The webpage of the Youth Ministry of the Irish Province of Augustinians

Feast of Corpus Christi - 2nd June, 2013

On the Channel 4 programme Ready, Steady, Cook the chefs always seem to be able to make the most interesting of dishes out of any combination of ingredients provided by the participants.  The underlying philosophy of the programme seems to be that it is always possible to make a meal, no matter how limited the ingredients seem to be.
When the little boy presented himself with his few fish and his bread it must have seemed to all those present that this would be one of those cases when even the most gifted would be beaten.  The problem this time would not be the ingredients, it would be the amount of people who were to eat; and these people were going to eat because they were hungry, not because they fancied a quick snack.
The very ordinariness of eating belies its vital nature.  While people in our western society often describe themselves as starving, they really have no idea what it means to be actually starving.  To be starving is to clutch at any crumb of food as being the difference between life and death.  The saving nature of food is something that is often forgotten in a society where basic human needs are guaranteed.
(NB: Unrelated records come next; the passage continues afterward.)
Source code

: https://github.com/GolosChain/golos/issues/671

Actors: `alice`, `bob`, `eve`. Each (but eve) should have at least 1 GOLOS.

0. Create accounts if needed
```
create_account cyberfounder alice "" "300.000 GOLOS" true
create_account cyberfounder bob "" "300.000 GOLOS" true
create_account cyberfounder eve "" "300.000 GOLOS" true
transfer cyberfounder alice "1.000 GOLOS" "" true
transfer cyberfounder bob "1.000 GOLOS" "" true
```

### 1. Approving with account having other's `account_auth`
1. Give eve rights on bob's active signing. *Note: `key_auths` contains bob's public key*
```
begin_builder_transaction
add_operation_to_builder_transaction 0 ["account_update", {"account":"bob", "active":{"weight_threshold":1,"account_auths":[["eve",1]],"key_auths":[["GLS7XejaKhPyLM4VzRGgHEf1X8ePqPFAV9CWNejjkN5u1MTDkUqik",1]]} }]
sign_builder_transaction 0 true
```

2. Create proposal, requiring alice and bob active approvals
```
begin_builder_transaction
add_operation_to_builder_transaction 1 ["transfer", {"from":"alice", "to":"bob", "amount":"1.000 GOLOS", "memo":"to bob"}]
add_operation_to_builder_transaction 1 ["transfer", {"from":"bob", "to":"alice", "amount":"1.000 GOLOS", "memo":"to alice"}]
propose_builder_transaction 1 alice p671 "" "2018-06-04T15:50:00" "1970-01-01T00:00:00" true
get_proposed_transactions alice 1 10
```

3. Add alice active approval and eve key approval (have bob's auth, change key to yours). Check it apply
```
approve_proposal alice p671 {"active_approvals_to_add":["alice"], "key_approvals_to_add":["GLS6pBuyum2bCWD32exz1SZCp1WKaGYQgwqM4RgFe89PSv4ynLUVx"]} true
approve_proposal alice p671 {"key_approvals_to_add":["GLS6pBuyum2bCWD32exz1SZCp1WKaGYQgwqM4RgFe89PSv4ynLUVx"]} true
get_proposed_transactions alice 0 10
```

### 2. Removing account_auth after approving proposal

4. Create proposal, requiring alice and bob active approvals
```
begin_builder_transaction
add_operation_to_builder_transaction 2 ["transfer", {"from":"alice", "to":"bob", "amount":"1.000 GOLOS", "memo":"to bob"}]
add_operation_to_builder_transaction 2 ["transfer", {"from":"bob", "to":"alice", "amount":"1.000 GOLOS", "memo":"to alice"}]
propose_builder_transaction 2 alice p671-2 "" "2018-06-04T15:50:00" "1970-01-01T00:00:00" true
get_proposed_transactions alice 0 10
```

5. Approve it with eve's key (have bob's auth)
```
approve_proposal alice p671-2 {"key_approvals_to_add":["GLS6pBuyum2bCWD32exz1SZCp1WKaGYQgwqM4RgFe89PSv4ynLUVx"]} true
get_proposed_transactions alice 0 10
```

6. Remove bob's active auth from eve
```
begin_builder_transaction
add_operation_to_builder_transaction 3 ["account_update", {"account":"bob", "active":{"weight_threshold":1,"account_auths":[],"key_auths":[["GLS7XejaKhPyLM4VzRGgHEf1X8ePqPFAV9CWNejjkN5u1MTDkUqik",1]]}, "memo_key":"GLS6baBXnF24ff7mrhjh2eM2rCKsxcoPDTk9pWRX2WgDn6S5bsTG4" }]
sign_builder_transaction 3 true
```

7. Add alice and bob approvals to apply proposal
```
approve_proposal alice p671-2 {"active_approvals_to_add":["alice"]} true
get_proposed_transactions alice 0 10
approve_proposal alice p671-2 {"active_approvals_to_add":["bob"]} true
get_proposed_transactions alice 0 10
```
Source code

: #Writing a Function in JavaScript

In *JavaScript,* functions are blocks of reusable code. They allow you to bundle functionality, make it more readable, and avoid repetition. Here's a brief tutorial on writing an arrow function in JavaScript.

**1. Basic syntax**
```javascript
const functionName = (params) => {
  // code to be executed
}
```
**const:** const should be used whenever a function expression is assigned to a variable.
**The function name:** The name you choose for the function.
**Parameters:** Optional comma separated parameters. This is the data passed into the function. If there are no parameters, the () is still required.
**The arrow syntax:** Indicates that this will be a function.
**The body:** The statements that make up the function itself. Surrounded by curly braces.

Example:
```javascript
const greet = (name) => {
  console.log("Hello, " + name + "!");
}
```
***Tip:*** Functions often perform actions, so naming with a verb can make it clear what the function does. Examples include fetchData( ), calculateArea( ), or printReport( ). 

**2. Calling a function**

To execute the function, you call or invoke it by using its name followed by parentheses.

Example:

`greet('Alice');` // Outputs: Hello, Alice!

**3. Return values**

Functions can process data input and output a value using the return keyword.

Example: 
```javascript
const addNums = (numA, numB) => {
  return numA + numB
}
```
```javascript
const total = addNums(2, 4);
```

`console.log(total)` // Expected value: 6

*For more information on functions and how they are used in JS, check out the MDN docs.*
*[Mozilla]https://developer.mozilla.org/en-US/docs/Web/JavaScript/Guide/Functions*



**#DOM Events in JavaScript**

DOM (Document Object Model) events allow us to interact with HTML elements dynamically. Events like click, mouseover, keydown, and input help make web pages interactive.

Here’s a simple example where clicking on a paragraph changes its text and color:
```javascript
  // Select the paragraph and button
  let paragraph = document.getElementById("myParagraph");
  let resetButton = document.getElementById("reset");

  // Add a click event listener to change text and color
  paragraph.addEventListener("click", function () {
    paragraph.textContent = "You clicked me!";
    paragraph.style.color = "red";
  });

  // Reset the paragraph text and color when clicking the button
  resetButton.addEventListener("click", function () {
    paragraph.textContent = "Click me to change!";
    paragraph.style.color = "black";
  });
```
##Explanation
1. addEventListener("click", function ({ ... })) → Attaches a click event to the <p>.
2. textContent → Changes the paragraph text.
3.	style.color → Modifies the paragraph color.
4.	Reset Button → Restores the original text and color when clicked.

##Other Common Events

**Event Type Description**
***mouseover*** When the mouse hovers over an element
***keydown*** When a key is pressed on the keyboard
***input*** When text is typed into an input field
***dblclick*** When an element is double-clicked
When I was young and didn’t want to eat my dinner my mother used to remind me that many people in Africa would be glad to eat vegetables but that, really, meant nothing to me.  It meant nothing to me because I have never, in fact, been truly starving.
Today’s feast, Corpus Christi, as it used to be called, is all about food.  The Eucharist, the gathering point for Christians since the beginning, is at the heart of this feast. The church makes the Eucharist, but the Eucharist also makes the church.  
It has become normal to think of the Eucharist as being a meal even though our grandparents would probably have been more used to thinking of it as being a sacrifice. However, in the context of a community that is not familiar with hunger, Eucharist can come to be seen as just another meal – one among many. This is something that Christians must be careful to avoid if they are to be faithful to the mandate of the Lord to “do this in memory of me”.  This is not just one meal among many. This is the meal that is the difference between being nourished and starving.  Being nourished by both the word and the body of Christ which brings the believer into communion with Christ and with those with whom they have shared this meal.  
This is far from the starvation which would result from being out of communion. To claim to be a Christian and not to be in communion with Christ and with other Christians is an empty claim.  It is so because the life of Christ can only be communicated by the one who has this life in them.
It has become not unusual to hear people speaking of Eucharist as being any positive act, or any level of interaction between Christians.  While these things may, arguably, be considered to be eucharistic in that they reflect the sharing that has its source in the Eucharist.  It is not, however, the same thing as what is commonly referred to as Eucharist.  In fact, to allow the word Eucharist to be used in this way is to reduce the most sublime expression of Christian community to a banality that reduces it to interpersonal relations. It is to reduce Eucharist to being just one meal among many.
It is here that Christians need to be aware of what they are doing when they celebrate Eucharist.  They are not just recalling a meal that Jesus once held with his disciples.  They are invoking the Holy Spirit and making present the very life of Christ itself; and by this communion the gathering of believers is transformed from being a group of people with something in common to the presence of Christ in our world.  The Christus Totus  (Total or Complete Christ)that Augustine spoke of is speaking about this reality – the body of Christ (the church) united with its head (Christ) in service of God’s people.